▸ Supplied entries:
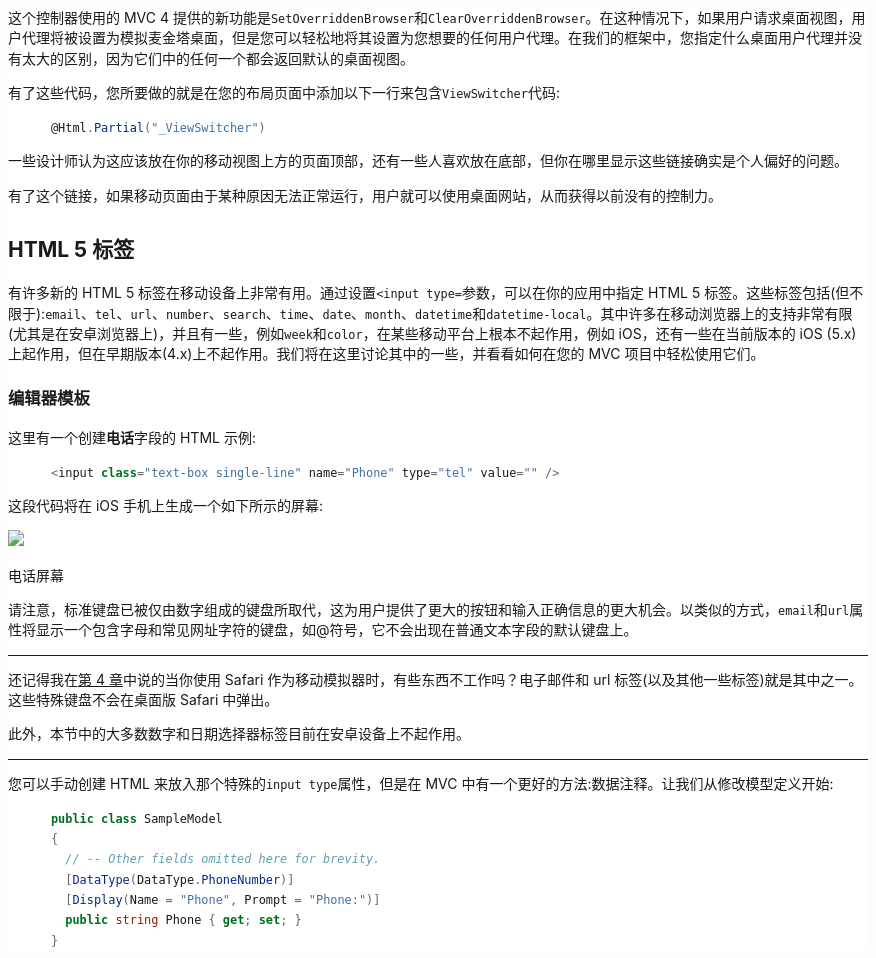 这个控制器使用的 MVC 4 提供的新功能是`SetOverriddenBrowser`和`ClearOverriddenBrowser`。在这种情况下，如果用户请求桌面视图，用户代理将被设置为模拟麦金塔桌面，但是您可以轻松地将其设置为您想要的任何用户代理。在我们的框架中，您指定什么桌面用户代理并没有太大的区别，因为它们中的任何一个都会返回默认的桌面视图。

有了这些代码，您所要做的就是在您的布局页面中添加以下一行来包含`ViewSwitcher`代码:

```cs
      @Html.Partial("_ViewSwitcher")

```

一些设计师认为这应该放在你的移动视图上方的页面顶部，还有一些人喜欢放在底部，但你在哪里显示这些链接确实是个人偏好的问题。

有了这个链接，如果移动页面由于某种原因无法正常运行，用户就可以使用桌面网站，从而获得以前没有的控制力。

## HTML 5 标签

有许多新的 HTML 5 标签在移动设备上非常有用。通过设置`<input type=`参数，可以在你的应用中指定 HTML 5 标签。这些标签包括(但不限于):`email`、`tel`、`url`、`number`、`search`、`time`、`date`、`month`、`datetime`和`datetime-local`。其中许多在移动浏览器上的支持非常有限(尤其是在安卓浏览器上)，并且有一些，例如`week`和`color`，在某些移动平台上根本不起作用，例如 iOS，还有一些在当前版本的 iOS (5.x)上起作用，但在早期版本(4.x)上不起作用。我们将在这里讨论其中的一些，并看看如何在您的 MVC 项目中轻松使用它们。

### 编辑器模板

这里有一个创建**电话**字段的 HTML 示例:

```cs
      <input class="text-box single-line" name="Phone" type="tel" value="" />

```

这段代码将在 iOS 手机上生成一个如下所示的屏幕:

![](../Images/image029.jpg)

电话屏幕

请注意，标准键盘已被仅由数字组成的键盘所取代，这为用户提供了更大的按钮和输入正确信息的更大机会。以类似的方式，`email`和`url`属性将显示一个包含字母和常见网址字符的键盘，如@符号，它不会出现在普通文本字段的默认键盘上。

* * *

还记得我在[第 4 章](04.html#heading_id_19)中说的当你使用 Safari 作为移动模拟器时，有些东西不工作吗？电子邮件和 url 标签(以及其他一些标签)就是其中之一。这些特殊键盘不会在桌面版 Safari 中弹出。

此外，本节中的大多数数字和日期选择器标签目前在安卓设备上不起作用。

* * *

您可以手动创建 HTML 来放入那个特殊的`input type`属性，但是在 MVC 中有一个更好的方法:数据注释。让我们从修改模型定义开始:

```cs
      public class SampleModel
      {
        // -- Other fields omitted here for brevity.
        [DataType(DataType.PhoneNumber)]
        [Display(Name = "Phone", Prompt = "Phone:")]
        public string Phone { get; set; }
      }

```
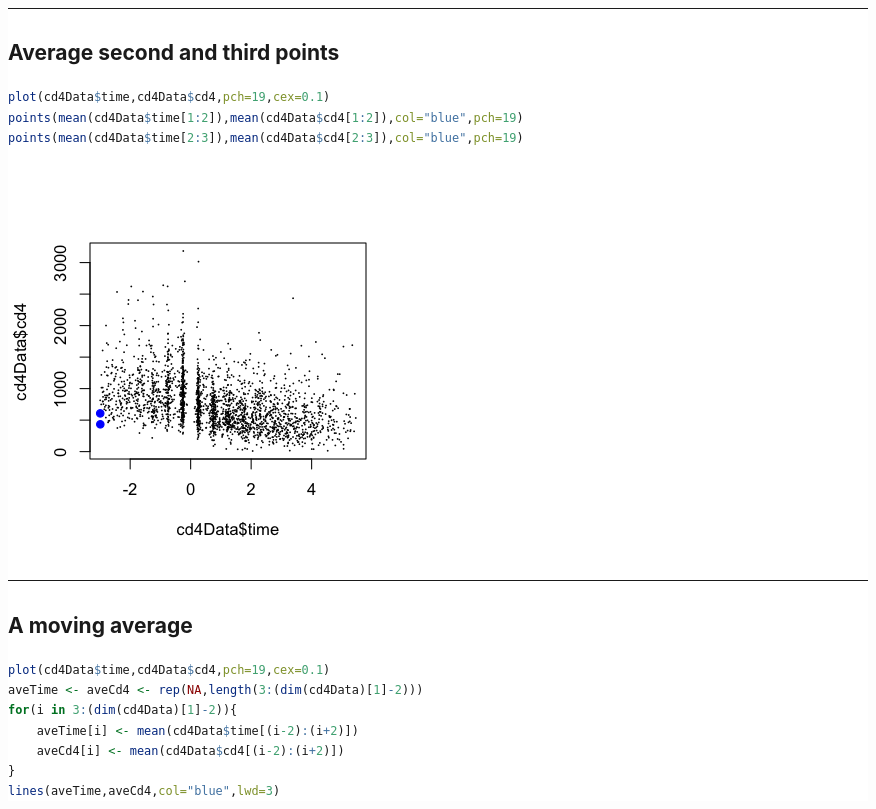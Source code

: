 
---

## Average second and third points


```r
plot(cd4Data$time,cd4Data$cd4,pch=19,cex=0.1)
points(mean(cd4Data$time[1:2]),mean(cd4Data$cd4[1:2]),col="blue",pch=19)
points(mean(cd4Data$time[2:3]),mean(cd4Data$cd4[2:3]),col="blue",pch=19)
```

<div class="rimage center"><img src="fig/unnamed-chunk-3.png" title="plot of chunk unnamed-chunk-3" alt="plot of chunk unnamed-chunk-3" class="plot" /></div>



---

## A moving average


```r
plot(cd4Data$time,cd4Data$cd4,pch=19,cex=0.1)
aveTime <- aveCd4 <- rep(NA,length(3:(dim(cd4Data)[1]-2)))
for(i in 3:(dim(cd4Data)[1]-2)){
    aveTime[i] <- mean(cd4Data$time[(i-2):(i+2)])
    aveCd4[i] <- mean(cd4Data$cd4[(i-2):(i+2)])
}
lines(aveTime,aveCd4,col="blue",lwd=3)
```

▸ Action item: Scan the records for the word "mean" and copy every line where it is found.

▸ Your solution:
points(mean(cd4Data$time[1:2]),mean(cd4Data$cd4[1:2]),col="blue",pch=19)
points(mean(cd4Data$time[2:3]),mean(cd4Data$cd4[2:3]),col="blue",pch=19)
    aveTime[i] <- mean(cd4Data$time[(i-2):(i+2)])
    aveCd4[i] <- mean(cd4Data$cd4[(i-2):(i+2)])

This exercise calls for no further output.